Data and analytics company, GlobalData, has found a significant decline of 22% in disclosed oil and gas contract volume from 7,550 contracts in 2022 to 5,915 in 2023 

Despite this decrease, the industry managed to maintain momentum in contract value, primarily fueled by contracts for major projects such as North Field South LNG, Golden Pass LNG, Hail and Ghasha field, Agogo FPSO, and the expansion of the Amiral petrochemicals facility, amidst challenging market conditions, reveals GlobalData, a leading data and analytics company.

The company's latest report, 'Oil and Gas Industry Annual Contracts Analytics by Region, Sector, Planned and Awarded Contracts and Top Contractors', reveals that the total disclosed contract value kept momentum at US$187.48bn in 2023, only slightly lower than the US$189.94bn reported in 2022.

Pritam Kad, oil and gas analyst at GlobalData, said, “This resilience is attributed to high-value contracts from notable contractors such as Technip Energies and Consolidated Contractors' that secured $10 billion EPCC contract for QatarEnergy’s North Field South LNG project. Tecnimont’s US$8.7bn, Saipem and NPCC Consortiums’ US$8.2bn EPC contracts for the Hail and Ghasha Development Project in the UAE, Yinson Holdings’ US$5.3bn Agogo FPSO charter and maintenance, and Hyundai’s US$5bn EPC work for Amiral petrochemicals facility expansion in Saudi Arabia.”

Operations and maintenance (O&M) represented the majority with 51% of the total contracts in 2023, followed by procurement scope at 25%, and multiple scopes, including construction, design and engineering, installation, procurement, O&M, and asset retirement, accounted for around 12% of the contracts.

The most prominent of the contracts were Technip Energies and CCC JV’s US$10bn EPCC contract for QatarEnergy’ two mega LNG trains with a capacity of 8 mmtpa each, along with associated facilities as part of the North Field South (NFS) project in Qatar; Tecnimont’s approximately US$8.7bn EPC, and Saipem and NPCC’s US$8.2bn EPC for processing plants, drilling centers, pipeline and utilities infrastructure for the Hail and Ghasha Development Project in Abu Dhabi, UAE.
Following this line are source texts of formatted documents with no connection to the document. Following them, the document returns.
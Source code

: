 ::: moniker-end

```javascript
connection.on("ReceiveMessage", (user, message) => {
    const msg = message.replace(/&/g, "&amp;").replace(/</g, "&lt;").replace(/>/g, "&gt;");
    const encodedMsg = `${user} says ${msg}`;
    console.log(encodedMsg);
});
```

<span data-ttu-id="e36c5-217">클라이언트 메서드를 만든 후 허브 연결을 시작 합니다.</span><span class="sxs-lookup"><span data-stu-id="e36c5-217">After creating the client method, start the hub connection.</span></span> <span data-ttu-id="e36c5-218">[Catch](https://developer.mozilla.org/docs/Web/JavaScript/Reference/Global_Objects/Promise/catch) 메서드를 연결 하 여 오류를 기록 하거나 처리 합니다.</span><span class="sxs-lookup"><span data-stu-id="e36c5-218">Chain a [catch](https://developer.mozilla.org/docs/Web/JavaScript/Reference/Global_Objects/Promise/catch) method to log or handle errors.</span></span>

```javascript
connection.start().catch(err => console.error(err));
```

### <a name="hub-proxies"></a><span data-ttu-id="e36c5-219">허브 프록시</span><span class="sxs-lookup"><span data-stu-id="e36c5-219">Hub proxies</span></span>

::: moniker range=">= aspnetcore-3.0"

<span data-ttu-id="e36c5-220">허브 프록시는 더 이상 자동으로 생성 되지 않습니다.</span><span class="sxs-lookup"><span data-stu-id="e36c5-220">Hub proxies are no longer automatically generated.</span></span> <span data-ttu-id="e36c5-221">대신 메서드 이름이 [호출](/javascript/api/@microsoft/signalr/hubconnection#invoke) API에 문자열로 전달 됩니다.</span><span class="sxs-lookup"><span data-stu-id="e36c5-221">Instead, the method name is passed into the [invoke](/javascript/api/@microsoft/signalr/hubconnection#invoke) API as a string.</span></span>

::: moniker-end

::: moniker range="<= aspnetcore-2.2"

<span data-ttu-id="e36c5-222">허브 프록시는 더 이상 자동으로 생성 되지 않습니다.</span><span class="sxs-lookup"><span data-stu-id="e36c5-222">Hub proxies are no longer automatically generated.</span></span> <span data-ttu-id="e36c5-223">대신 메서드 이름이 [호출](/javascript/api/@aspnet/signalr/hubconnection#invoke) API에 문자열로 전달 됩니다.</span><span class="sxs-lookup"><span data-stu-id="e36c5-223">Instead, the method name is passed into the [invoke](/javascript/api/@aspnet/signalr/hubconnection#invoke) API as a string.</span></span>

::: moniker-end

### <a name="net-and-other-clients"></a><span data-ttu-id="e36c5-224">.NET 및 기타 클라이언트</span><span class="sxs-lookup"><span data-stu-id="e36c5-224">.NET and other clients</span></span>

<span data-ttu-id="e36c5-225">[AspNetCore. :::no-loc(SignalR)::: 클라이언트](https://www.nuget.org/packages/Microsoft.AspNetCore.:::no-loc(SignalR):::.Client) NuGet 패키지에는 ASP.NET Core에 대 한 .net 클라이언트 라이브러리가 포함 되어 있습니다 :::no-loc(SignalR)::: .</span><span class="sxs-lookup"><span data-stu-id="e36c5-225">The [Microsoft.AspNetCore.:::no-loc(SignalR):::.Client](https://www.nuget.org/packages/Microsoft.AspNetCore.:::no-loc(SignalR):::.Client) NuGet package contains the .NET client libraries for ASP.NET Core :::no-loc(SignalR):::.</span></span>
Additionally, Yinson Holdings’ US$5.3bn contract for Agogo FPSO charter and operation and maintenance work, and Hyundai’s US$5bn EPC work for mixed feed cracker (MFC) and utilities, flares and interconnecting facilities at the Amiral petrochemicals facility expansion in Saudi Arabia.

“The oil & gas industry's ability to secure high-value contracts for major projects underscores its enduring strength and adaptability in navigating turbulent times,” said Kad.